I have the following limit: $$\lim_{\frac{1}{x}\rightarrow 0}\frac{\ln\frac{1}{x}-\ln1}{(\frac{1}{x}+1)-1}$$
Imagine we declared $u:=\frac{1}{x}$. Would this limit be the definition of $f'(u)$, or $[f(u)]'=f'(u)\cdot u'$ (because of the chain rule) as u tends towards $0$ and $x$ towards $+\infty$? For better comparison, here are $f'(u)$ and $[f(u)]'$:
$$f'(u)|{_{x=+\infty}}=\ln'(\frac{1}{x}+1)|{_{x=+\infty}}=\frac{1}{\frac{1}{x}+1}|{_{x=+\infty}}=1$$
$$[f(u)]'|{_{x=+\infty}}=f'(u)\cdot u'|{_{x=+\infty}}=\ln'(\frac{1}{x}+1) \cdot (\frac{1}{x})|{_{x=+\infty}}=\frac{1}{\frac{1}{x}+1}\cdot (-\frac{1}{x^2})|{_{x=+\infty}}=0$$
Any help would be appreciated, thank you for your time.

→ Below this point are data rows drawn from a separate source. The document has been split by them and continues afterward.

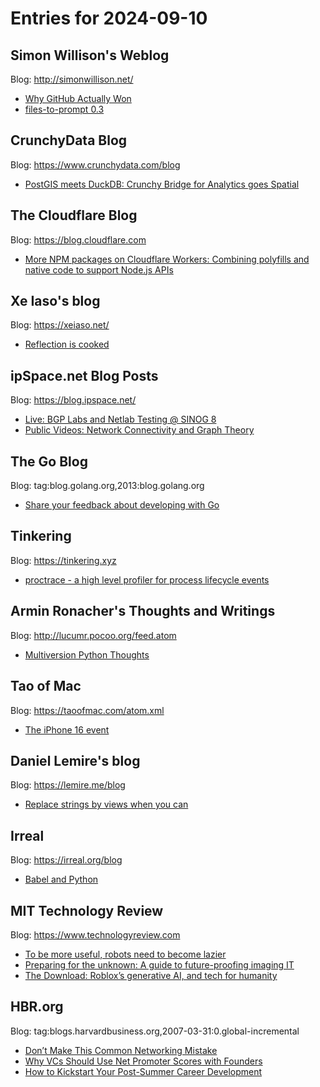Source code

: # Entries for 2024-09-10
## Simon Willison's Weblog 
Blog: http://simonwillison.net/ 

- [Why GitHub Actually Won](https://simonwillison.net/2024/Sep/9/why-github-actually-won/#atom-everything)
- [files-to-prompt 0.3](https://simonwillison.net/2024/Sep/9/files-to-prompt-03/#atom-everything)
## CrunchyData Blog 
Blog: https://www.crunchydata.com/blog 

- [ PostGIS meets DuckDB: Crunchy Bridge for Analytics goes Spatial ](https://www.crunchydata.com/blog/postgis-meets-duckdb-crunchy-bridge-for-analytics-goes-spatial)
##  The Cloudflare Blog  
Blog: https://blog.cloudflare.com 

- [More NPM packages on Cloudflare Workers: Combining polyfills and native code to support Node.js APIs](https://blog.cloudflare.com/more-npm-packages-on-cloudflare-workers-combining-polyfills-and-native-code)
## Xe Iaso's blog 
Blog: https://xeiaso.net/ 

- [Reflection is cooked](https://xeiaso.net/blog/2024/reflection-cooked/)
## ipSpace.net Blog Posts 
Blog: https://blog.ipspace.net/ 

- [Live: BGP Labs and Netlab Testing @ SINOG 8](https://blog.ipspace.net/2024/09/live-bgp-labs-netlab-sinog-8/?utm_source=atom_feed)
- [Public Videos: Network Connectivity and Graph Theory](https://blog.ipspace.net/2024/09/spanning-tree-videos/?utm_source=atom_feed)
## The Go Blog 
Blog: tag:blog.golang.org,2013:blog.golang.org 

- [Share your feedback about developing with Go](https://go.dev/blog/survey2024-h2)
## Tinkering 
Blog: https://tinkering.xyz 

- [proctrace - a high level profiler for process lifecycle events](https://tinkering.xyz/proctrace/)
## Armin Ronacher's Thoughts and Writings 
Blog: http://lucumr.pocoo.org/feed.atom 

- [Multiversion Python Thoughts](http://lucumr.pocoo.org/2024/9/9/multiversion-python)
## Tao of Mac 
Blog: https://taoofmac.com/atom.xml 

- [The iPhone 16 event](https://taoofmac.com/space/blog/2024/09/09/2000)
## Daniel Lemire's blog 
Blog: https://lemire.me/blog 

- [Replace strings by views when you can](https://lemire.me/blog/2024/09/09/replace-stdstring-by-stdstring_view-when-you-can/)
## Irreal 
Blog: https://irreal.org/blog 

- [Babel and Python](https://irreal.org/blog/?p=12435)
## MIT Technology Review 
Blog: https://www.technologyreview.com 

- [To be more useful, robots need to become lazier](https://www.technologyreview.com/2024/09/09/1103733/to-be-more-useful-robots-need-to-become-lazier/)
- [Preparing for the unknown: A guide to future-proofing imaging IT](https://www.technologyreview.com/2024/09/09/1103372/preparing-for-the-unknown-a-guide-to-future-proofing-imaging-it/)
- [The Download: Roblox’s generative AI, and tech for humanity](https://www.technologyreview.com/2024/09/09/1103728/the-download-robloxs-generative-ai-and-tech-for-humanity/)
## HBR.org 
Blog: tag:blogs.harvardbusiness.org,2007-03-31:0.global-incremental 

- [Don’t Make This Common Networking Mistake](https://hbr.org/2024/09/dont-make-this-common-networking-mistake)
- [Why VCs Should Use Net Promoter Scores with Founders](https://hbr.org/2024/09/why-vcs-should-use-net-promoter-scores-with-founders)
- [How to Kickstart Your Post-Summer Career Development](https://hbr.org/2024/09/how-to-kickstart-your-post-summer-career-development)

It depends on what derivative you mean with the prime. To make it clear, write $$ \frac{d}{du}f(u)=\lim_{h\to0}\frac{f(u+h)-f(u)}{h} $$ and, if $u$ is a dependent variable of the independent $x$, $$ \frac{d}{dx}f(u)=\frac{d}{du}f(u)·u'(x) $$
The usual convention is that in $f'(g(x))$ the derivative is of $f$ alone at the point $u=g(x)$. $(f(g(x)))'$ does not have a strong conventional definition, but I think most would understand it as total derivative wrt. the independent $x$.
However, $[f(u)]'$ has to be considered as ambiguous. It is not clear from the symbols in that expression that you intend $u$ to be a function of $x$, as it is it would parse as a function in $u$ with derivative for $u$. Or perhaps as the derivative of a constant.
The difference quotient however is for, in the limit, $f'(1)$ with $f(u)=\ln u$.